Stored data
........
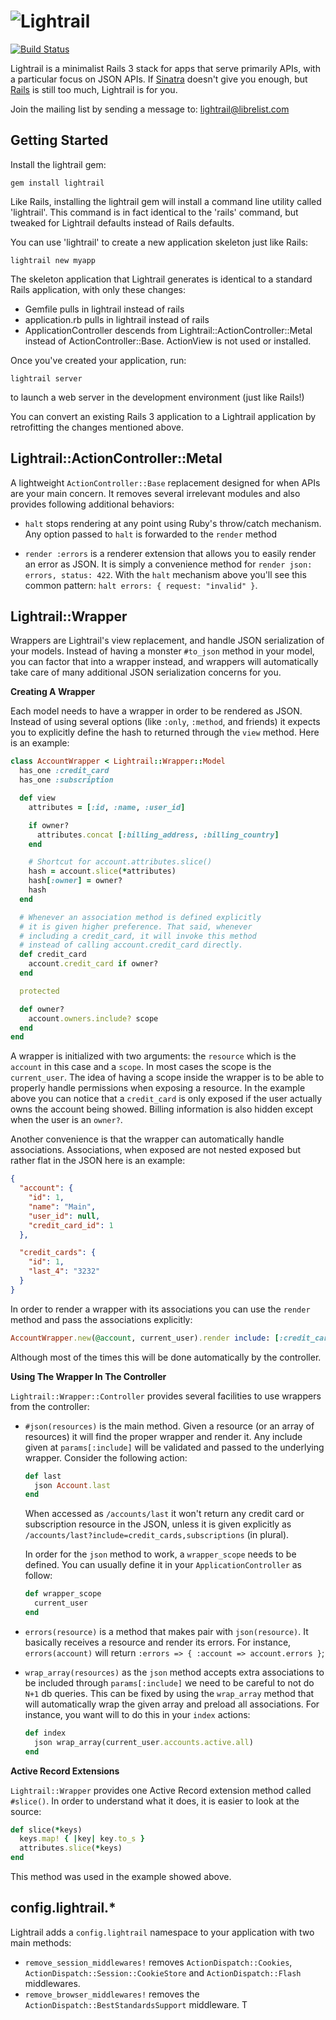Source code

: ![Lightrail](https://github.com/lightness/lightrail/raw/master/logo.png)
============
[![Build Status](https://secure.travis-ci.org/lightness/lightrail.png?branch=master)](http://travis-ci.org/lightness/lightrail)

Lightrail is a minimalist Rails 3 stack for apps that serve primarily APIs,
with a particular focus on JSON APIs. If [Sinatra][sinatra] doesn't give
you enough, but [Rails][rails] is still too much, Lightrail is for you.

[sinatra]: http://www.sinatrarb.com/
[rails]: http://rubyonrails.org/

Join the mailing list by sending a message to: lightrail@librelist.com

Getting Started
---------------

Install the lightrail gem:

`gem install lightrail`

Like Rails, installing the lightrail gem will install a command line utility
called 'lightrail'. This command is in fact identical to the 'rails' command,
but tweaked for Lightrail defaults instead of Rails defaults.

You can use 'lightrail' to create a new application skeleton just like Rails:

`lightrail new myapp`

The skeleton application that Lightrail generates is identical to a standard
Rails application, with only these changes:

* Gemfile pulls in lightrail instead of rails
* application.rb pulls in lightrail instead of rails
* ApplicationController descends from Lightrail::ActionController::Metal
  instead of ActionController::Base. ActionView is not used or installed.

Once you've created your application, run:

`lightrail server`

to launch a web server in the development environment (just like Rails!)

You can convert an existing Rails 3 application to a Lightrail application
by retrofitting the changes mentioned above.

Lightrail::ActionController::Metal
----------------------------------

A lightweight `ActionController::Base` replacement designed for when APIs are your main concern.
It removes several irrelevant modules and also provides following additional behaviors:

  * `halt` stops rendering at any point using Ruby's throw/catch mechanism.
    Any option passed to `halt` is forwarded to the `render` method

  * `render :errors` is a renderer extension that allows you to easily render an error as JSON.
    It is simply a convenience method for `render json: errors, status: 422`.
    With the `halt` mechanism above you'll see this common pattern: `halt errors: { request: "invalid" }`.


Lightrail::Wrapper
------------------

Wrappers are Lightrail's view replacement, and handle JSON serialization of your models.
Instead of having a monster `#to_json` method in your model, you can factor that into a
wrapper instead, and wrappers will automatically take care of many additional JSON
serialization concerns for you.

**Creating A Wrapper**

Each model needs to have a wrapper in order to be rendered as JSON.
Instead of using several options (like `:only`, `:method`, and friends) it expects you to explicitly define the hash to returned through the `view` method.
Here is an example:

``` ruby
class AccountWrapper < Lightrail::Wrapper::Model
  has_one :credit_card
  has_one :subscription

  def view
    attributes = [:id, :name, :user_id]

    if owner?
      attributes.concat [:billing_address, :billing_country]
    end

    # Shortcut for account.attributes.slice()
    hash = account.slice(*attributes)
    hash[:owner] = owner?
    hash
  end

  # Whenever an association method is defined explicitly
  # it is given higher preference. That said, whenever
  # including a credit_card, it will invoke this method
  # instead of calling account.credit_card directly.
  def credit_card
    account.credit_card if owner?
  end

  protected

  def owner?
    account.owners.include? scope
  end
end
```

A wrapper is initialized with two arguments:
the `resource` which is the `account` in this case and a `scope`.
In most cases the scope is the `current_user`.
The idea of having a scope inside the wrapper is to be able to properly handle permissions when exposing a resource.
In the example above you can notice that a `credit_card` is only exposed if the user actually owns the account being showed.
Billing information is also hidden except when the user is an `owner?`.

Another convenience is that the wrapper can automatically handle associations.
Associations, when exposed are not nested exposed but rather flat in the JSON here is an example:


``` json
{
  "account": {
    "id": 1,
    "name": "Main",
    "user_id": null,
    "credit_card_id": 1
  },

  "credit_cards": {
    "id": 1,
    "last_4": "3232"
  }
}
```

In order to render a wrapper with its associations you can use the `render` method and pass the associations explicitly:

``` ruby
AccountWrapper.new(@account, current_user).render include: [:credit_card]
```

Although most of the times this will be done automatically by the controller.

**Using The Wrapper In The Controller**

`Lightrail::Wrapper::Controller` provides several facilities to use wrappers from the controller:

  * `#json(resources)` is the main method.
    Given a resource (or an array of resources) it will find the proper wrapper and render it.
    Any include given at `params[:include]` will be validated and passed to the underlying wrapper.
    Consider the following action:

    ``` ruby
    def last
      json Account.last
    end
    ```

    When accessed as `/accounts/last` it won't return any credit card or subscription resource in the JSON, unless it is given explicitly as `/accounts/last?include=credit_cards,subscriptions` (in plural).

    In order for the `json` method to work, a `wrapper_scope` needs to be defined.
    You can usually define it in your `ApplicationController` as follow:

    ``` ruby
    def wrapper_scope
      current_user
    end
    ```

  * `errors(resource)` is a method that makes pair with `json(resource)`.
    It basically receives a resource and render its errors.
    For instance, `errors(account)` will return `:errors => { :account => account.errors }`;

  * `wrap_array(resources)` as the `json` method accepts extra associations to be included through `params[:include]` we need to be careful to not do `N+1` db queries.
    This can be fixed by using the `wrap_array` method that will automatically wrap the given array and preload all associations.
    For instance, you want will to do this in your `index` actions:

    ``` ruby
    def index
      json wrap_array(current_user.accounts.active.all)
    end
    ```

**Active Record Extensions**

`Lightrail::Wrapper` provides one Active Record extension method called `#slice()`.
In order to understand what it does, it is easier to look at the source:

``` ruby
def slice(*keys)
  keys.map! { |key| key.to_s }
  attributes.slice(*keys)
end
```

This method was used in the example showed above.


config.lightrail.*
------------------

Lightrail adds a `config.lightrail` namespace to your application with two main methods:

  * `remove_session_middlewares!` removes `ActionDispatch::Cookies`,
  `ActionDispatch::Session::CookieStore` and `ActionDispatch::Flash` middlewares.
  * `remove_browser_middlewares!` removes the `ActionDispatch::BestStandardsSupport` middleware.
T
........
→ **Work to be completed**
In the data above, tally the lines holding "command" and answer with the figure only.

→ **Exercise answer**
2